Each program offers a 90-10 model—students are taught in the target language 90 percent of the time and English 10 percent of the time. As the students advance in grade levels, the percentages change until they reach a balanced 50-50 split, which generally occurs toward the latter part of elementary school.

Participating in either of these programs creates tremendous benefits in the lives of our students. In Downey Unified School District, we strive to promote values reflective of our own culture as well as those of others, all while helping students to develop and demonstrate appreciation for diversity. One difference in this regard, however, is that the IB program places a stronger focus on international mindedness as well as developing student agency.

While each program utilizes cognitively guided instruction in math and a comprehensive approach to building biliteracy—such as reading aloud, shared reading, guided reading, and phonics—the general teaching styles are not the same. Our dual-language program follows rigorous instructional units, based on common core standards, taught in a discipline-specific blocked schedule in which certain time is allotted for each discipline all of which are instructed separately from one another.

The IB dual-language program, however, follows the International Baccalaureate framework that is concept-driven and specifically focuses on finding connections and allowing students to inquire and investigate through a transdisciplinary approach to learning. Essentially, they become integral instigators of their own learning. Rather than solely honing in on the particular subject matters themselves, each lesson dynamically ties together in order to ensure that students make connections and transfer knowledge in different contexts.

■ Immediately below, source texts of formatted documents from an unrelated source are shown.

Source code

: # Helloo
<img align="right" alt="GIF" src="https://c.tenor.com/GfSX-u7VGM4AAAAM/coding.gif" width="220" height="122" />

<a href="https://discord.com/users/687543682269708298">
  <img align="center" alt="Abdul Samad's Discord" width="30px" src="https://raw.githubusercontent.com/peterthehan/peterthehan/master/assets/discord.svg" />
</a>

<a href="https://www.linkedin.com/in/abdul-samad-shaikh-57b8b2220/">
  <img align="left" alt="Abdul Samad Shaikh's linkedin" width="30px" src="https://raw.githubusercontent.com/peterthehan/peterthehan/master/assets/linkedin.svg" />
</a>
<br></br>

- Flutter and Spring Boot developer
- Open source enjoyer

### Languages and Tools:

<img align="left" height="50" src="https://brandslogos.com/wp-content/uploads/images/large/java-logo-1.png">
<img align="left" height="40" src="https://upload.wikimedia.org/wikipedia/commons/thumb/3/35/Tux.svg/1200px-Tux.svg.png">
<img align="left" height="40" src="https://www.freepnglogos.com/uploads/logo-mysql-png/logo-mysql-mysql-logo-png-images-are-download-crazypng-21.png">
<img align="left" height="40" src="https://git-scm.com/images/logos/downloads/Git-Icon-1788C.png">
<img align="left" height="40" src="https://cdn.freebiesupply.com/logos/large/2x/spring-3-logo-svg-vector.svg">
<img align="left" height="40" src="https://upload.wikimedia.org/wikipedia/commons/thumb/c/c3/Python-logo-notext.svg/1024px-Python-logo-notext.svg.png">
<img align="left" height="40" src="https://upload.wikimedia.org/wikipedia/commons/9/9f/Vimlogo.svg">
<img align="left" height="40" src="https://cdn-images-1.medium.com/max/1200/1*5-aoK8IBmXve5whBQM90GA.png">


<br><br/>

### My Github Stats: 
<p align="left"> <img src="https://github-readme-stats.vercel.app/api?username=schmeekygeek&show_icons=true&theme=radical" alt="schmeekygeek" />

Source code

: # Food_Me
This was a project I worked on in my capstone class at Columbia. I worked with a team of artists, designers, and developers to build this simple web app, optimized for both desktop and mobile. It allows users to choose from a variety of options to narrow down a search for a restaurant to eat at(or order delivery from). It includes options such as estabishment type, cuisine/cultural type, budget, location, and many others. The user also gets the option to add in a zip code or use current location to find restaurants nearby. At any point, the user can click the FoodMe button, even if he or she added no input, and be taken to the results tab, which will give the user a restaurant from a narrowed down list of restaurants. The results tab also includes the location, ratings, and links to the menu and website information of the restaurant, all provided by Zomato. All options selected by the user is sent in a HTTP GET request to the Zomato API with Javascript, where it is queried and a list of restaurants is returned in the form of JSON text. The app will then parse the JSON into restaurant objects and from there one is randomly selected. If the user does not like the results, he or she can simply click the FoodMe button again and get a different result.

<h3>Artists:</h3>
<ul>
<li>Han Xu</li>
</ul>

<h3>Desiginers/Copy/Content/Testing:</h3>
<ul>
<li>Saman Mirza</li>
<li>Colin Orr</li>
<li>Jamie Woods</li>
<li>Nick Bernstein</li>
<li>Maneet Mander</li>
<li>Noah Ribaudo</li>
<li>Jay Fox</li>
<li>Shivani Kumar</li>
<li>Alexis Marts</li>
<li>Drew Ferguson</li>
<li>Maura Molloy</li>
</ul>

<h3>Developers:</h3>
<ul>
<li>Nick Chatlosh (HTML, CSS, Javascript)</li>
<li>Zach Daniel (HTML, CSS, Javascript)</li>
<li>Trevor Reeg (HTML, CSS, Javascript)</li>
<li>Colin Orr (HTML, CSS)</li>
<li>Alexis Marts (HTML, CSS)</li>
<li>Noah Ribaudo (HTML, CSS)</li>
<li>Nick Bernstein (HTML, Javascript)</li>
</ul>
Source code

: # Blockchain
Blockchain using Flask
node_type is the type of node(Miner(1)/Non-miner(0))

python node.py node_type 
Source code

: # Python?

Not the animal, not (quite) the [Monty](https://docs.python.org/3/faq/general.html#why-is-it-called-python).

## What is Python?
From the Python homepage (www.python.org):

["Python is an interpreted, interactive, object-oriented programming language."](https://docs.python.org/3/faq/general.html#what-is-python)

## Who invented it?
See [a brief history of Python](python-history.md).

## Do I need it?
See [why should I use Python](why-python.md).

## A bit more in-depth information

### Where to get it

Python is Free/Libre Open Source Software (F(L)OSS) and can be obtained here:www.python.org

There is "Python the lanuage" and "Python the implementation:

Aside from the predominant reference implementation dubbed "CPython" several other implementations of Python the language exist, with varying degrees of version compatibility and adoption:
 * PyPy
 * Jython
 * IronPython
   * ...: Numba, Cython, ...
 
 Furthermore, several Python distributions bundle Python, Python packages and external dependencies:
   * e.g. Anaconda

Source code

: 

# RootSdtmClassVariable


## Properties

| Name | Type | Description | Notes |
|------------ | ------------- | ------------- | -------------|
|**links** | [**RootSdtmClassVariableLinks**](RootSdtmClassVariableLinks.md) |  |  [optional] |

There is no use of blocked scheduling, and the use of inquiry-based lessons allows students to guide the lessons and create their own unique moments of learning. Though the IB program offers such diverse features, through its six interdisciplinary themes, it continues to follow the rigorous content standards set forth by the California Department of Education. Visit our page to learn more about IB.

Regardless of which program a student opts to follow, he or she will be exposed to beneficial cultural experiences and an academic curriculum that will allow them not only to communicate in two languages but also to further understand and appreciate backgrounds and lifestyles different from their own.